Lesson 12 · Solution · SOAR II: chunking as learning

Solution: Never Solve the Same Impasse Twice

Correct: ACT-R maintains a separate declarative memory with graded, activation-based retrieval; SOAR compiles experience directly into new all-or-nothing production rules, with no separate declarative store in the classic architecture.

Both other mechanism-comparison options are wrong on the facts: SOAR clearly does learn (chunking is its learning mechanism), so “only SOAR learns” is false, and chunking and base-level activation are not the same thing — one produces a new discrete rule, the other continuously reweights an existing fact’s retrievability. “ACT-R only models procedural skill” is backwards, if anything — ACT-R is unusual precisely for modeling both declarative and procedural memory as separate, interacting systems.

Why this is a real design bet, not a footnote. Committing to “only production rules, nothing else” (SOAR) versus “facts and rules are genuinely different kinds of memory” (ACT-R) isn’t a style choice — it’s a claim about the mind with testable consequences. ACT-R’s bet lets it predict things SOAR’s architecture doesn’t naturally produce: partial, graded recall (a name on the tip of your tongue — retrievable, but weakly, exactly what lesson 10’s negative-but-not-infinitely-negative activation captured), and forgetting that’s continuous rather than all-or-nothing. SOAR’s bet predicts something different: skills that are either fully automatic (chunked, instant) or fully effortful (not yet chunked, requires full deliberate subgoal search) — a much sharper line than ACT-R’s smooth activation curve, and a genuinely different empirical claim about how skill acquisition should feel and time out as it develops.

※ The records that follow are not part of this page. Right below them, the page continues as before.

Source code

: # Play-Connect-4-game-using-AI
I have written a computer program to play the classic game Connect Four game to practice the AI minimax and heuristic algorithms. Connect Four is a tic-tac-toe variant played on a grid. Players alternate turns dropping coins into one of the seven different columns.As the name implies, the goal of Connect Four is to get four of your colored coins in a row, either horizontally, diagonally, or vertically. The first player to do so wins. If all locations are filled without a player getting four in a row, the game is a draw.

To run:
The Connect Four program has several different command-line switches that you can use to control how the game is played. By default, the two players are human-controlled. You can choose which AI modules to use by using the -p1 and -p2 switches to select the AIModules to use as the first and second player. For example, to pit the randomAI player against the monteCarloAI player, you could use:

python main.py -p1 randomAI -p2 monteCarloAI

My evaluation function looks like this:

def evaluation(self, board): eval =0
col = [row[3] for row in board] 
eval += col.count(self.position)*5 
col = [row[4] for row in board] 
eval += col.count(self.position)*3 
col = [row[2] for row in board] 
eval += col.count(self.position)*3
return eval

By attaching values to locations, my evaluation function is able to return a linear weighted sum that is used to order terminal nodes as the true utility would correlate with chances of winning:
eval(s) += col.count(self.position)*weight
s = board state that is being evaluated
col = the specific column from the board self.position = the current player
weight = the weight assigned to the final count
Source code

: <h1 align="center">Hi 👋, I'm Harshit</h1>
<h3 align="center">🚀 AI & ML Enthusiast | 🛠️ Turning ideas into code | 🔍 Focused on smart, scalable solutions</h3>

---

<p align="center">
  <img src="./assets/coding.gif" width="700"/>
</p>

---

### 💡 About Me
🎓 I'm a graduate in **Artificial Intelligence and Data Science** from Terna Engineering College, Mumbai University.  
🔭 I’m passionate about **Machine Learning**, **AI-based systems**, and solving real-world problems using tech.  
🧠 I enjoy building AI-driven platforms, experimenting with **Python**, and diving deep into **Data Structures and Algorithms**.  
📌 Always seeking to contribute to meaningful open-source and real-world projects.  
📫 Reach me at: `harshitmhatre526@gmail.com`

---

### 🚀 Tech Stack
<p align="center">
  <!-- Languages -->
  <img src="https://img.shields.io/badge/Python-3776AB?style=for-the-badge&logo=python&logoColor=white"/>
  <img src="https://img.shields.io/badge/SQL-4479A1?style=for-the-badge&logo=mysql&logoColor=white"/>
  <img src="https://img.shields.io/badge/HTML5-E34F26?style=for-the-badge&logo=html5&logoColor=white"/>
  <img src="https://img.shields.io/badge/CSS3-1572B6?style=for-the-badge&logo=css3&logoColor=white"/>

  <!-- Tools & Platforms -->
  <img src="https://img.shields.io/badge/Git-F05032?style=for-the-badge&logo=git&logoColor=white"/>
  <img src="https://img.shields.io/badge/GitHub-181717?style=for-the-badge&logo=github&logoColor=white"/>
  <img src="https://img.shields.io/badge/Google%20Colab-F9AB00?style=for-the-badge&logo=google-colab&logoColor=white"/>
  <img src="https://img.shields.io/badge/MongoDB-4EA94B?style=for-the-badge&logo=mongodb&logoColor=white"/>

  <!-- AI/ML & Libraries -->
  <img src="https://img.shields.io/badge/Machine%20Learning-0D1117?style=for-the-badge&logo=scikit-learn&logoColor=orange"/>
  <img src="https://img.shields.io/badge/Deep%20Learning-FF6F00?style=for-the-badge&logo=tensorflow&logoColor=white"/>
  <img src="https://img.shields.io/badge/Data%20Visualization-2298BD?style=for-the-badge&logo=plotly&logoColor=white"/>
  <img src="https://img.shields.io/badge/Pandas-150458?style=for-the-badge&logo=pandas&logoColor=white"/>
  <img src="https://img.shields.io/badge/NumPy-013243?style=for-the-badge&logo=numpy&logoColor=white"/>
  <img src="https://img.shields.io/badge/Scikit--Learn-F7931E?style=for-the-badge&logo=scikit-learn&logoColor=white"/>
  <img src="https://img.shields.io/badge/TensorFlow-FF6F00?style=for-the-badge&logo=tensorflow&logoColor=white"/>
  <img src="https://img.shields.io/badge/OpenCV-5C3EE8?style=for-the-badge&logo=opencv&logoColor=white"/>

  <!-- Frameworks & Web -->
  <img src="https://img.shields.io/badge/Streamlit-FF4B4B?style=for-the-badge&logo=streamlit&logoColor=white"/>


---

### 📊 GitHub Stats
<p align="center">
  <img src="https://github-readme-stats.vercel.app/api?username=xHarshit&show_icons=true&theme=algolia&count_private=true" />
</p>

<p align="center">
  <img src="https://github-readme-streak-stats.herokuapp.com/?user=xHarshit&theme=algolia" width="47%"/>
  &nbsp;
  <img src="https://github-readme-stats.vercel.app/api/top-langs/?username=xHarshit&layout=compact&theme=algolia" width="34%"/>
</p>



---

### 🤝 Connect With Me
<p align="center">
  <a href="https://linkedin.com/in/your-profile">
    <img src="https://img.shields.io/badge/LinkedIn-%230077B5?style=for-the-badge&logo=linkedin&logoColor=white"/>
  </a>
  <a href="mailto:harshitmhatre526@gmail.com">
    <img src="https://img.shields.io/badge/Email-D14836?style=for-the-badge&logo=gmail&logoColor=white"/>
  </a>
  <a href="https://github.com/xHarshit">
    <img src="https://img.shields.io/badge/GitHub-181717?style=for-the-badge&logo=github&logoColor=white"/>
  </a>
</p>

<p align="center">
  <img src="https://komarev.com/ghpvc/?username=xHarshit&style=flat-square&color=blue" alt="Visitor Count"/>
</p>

Neither architecture is simply “more right.” Chunking’s crisp automatization story fits skill-acquisition data (a novice driver’s effortful gear-shifting becoming instant reflex) better than a smoothly graded activation curve would predict for that kind of case. ACT-R’s graded activation fits partial/uncertain recall (the tip-of-the-tongue state, or confidently misremembering a barely-active fact) that a strictly binary “chunked or not” story struggles to represent at all. Real cognition seems to need both flavors of forgetting-and-remembering somewhere — which is a live, unresolved argument between the two research communities, not settled by either architecture alone.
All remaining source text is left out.